Semana de Estudios 2018: Quinto día

[Crónica día 17/08/18] Y llegamos a la última jornada de la XXXIX Semana de Estudios, que fue presentada por el Hno. Fernando Kuhn, haciendo una breve memoria y compartiendo las intencionalidades que tuvo toda la semana: Por una parte, estar en sintonía con la Iglesia universal, con el Sínodo sobre los jóvenes la fe y el discernimiento vocacional, y a “nivel micro”, plantearnos cómo acompañar a los jóvenes en nuestros distintos lugares, cómo lograr diferentes dispositivos que puedan ayudar a este acompañamiento. Siempre sabiendo que se trata más bien de “ensayos” y no de lineamientos definidos.

El Hno. Hugo nos introdujo en la dinámica propia de la jornada, que siguiendo el método de Medellín, corresponde al “actuar”. Y para ello es fundamental reconocer qué transformación ha operado en nosotros a lo largo de esta semana compartida. Se trata de vislumbrar algún horizonte de un recorrido nuevo. Es una oportunidad de descubrir que el “Espíritu actúa y el Señor hace nuevas todas las cosas”.

Para ello se trabajó en tres momentos. El primero a nivel personal, para hacer un recorrido por la experiencia de toda la semana y rescatar qué aspectos han impactado más y cuál sería la respuesta personal frente a ellos. El segundo momento a nivel grupal, a partir de lo compartido por cada uno, eligiendo dos propuestas concretas para trabajar en los mundos juveniles, teniendo en cuenta los propios contextos. Finalmente, un plenario para compartir las propuestas que permitan ayudarnos a acompañar las juventudes en los diferentes contextos. Las propuestas compartidas por los grupos fueron las siguientes:

Grupo 1:

  • Seguir promoviendo el voluntariado como espacio de aprendizaje y servicio, en el que los jóvenes se muestran entusiasmados.
  • Continuar integrando nuestra subjetividad frente a los procesos de acompañamiento.
  • Preguntar a los jóvenes cómo incorporar las tecnologías y lo digital en las aulas.
  • Generar espacios multidisciplinarios de reflexión y estudio entre los que trabajamos con jóvenes en contextos de vulnerabilidad para proponer líneas orientadoras para acompañar sus búsquedas, sus proyectos.

Grupo 2:

  • Habitar los espacios en donde encontramos a los jóvenes del barrio, sin esquemas propuestos, dejándonos llevar por la novedad, dejándonos asombrar por ellos.
  • Acompañar a los jóvenes en su realidad vital, sin prejuicios ni filtros.

Grupo 3:

  • Resignificar nuestro encuentro con la Palabra desde una relectura del evangelio de Jesús en clave de juventudes.
  • Generar un espacio de oración – espiritualidad juvenil construidos juntos, acogiendo y acompañando “la vida como viene”.

Grupo 4:

  • Formarnos para el acompañamiento en cuanto a los fracasos, proyectos de vida, y las distintas ideologías.
  • Crecer en la paciencia, considerando que “el otro soy yo”. Buscar la empatía, la perseverancia y eliminar los prejuicios.

Grupo 5:

  • Continuar visibilizando juventudes que aún están ocultas: jóvenes de zonas rurales, jóvenes con diversidad de género, y otros.
  • Realizar un abordaje teórico práctico del lenguaje juvenil.

Grupo 6:

  • Que la utopía no nos quite los pies de la tierra: atender las necesidades concretas de los jóvenes.
  • Marcar la cancha sin arbitrariedades: los jóvenes necesitan referentes para que no todo se relativice, pero sin fijar límites rígidos.

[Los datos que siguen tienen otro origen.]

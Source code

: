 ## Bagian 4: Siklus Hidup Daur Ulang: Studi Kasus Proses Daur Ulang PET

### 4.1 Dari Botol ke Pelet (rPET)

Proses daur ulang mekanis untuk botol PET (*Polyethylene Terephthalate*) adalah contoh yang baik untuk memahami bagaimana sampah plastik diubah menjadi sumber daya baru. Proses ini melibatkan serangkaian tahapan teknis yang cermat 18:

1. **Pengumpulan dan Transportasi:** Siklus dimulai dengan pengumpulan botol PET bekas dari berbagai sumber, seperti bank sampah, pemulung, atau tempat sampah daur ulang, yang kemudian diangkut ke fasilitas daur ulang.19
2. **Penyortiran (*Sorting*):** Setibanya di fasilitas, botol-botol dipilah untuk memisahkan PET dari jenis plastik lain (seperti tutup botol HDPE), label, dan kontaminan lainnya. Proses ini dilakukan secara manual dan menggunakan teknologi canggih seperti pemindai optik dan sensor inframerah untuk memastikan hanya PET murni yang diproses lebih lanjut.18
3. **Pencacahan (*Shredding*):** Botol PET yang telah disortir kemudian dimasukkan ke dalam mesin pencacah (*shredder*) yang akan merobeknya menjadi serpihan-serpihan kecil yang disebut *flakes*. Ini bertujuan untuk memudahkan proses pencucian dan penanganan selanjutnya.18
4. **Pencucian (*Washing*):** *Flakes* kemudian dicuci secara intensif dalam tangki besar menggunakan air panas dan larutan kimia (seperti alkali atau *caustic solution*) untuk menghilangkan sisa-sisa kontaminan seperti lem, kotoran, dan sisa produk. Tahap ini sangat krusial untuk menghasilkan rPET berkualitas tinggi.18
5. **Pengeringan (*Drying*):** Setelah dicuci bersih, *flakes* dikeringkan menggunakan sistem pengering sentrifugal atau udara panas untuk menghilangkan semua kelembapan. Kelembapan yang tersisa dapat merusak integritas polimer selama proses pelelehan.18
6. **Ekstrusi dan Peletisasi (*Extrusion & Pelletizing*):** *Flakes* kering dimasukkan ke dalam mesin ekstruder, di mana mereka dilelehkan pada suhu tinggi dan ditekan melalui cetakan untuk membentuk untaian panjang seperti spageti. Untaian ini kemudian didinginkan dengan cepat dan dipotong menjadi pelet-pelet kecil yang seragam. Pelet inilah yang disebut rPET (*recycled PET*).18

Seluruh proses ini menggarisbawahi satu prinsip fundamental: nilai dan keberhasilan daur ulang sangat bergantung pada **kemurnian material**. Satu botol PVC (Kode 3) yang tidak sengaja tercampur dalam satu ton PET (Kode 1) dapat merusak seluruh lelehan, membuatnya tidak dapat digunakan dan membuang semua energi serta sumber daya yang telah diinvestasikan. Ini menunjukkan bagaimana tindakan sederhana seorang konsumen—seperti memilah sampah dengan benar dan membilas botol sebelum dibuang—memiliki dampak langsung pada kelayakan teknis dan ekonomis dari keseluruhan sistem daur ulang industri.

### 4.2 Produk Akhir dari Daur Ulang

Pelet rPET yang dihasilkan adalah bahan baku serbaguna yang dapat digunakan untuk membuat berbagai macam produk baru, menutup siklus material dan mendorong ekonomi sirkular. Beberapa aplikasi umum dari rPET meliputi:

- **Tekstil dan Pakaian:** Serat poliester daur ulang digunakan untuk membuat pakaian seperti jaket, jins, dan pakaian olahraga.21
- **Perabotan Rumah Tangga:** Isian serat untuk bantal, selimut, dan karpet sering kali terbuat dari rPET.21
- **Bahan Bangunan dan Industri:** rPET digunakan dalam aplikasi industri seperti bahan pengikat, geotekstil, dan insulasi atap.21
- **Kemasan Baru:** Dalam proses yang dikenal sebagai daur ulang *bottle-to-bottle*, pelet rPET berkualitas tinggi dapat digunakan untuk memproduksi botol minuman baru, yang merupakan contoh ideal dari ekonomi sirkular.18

“Tenemos un panorama bastante amplio para abordar nuestros desafíos pastorales, y aún nos quedan muchos territorios por recorrer: rurales, en situación de encierro y tantos más”, nos recordó el Hno. Hugo.  El ámbito de las prácticas docentes también es un espacio de gran riqueza para entrar en contacto con el mundo de las juventudes; es necesario aprovechar estos momentos para seguir acogiendo estas experiencias que nos permitan reflexionar y actuar.

Hugo cerró el momento dirigiéndonos unas palabras y consejos: “Podemos estar contentos de habernos dado este tiempo. Hay muchas instituciones y personas que aportan gran riqueza conceptual para sumergirnos en los mundos juveniles, que necesitamos conocer; no nos podemos quedar porque el río sigue y hay que nadar, no dejar que pase”.

Y así, finalizamos la XXXIX Semana de Estudios con el compartir el Pan de Vida y Pan de Vidas, celebrando todo lo vivido en la Mesa Fraterna, fuerza e impulso para acompañar a los jóvenes, siempre presentes y en movimiento.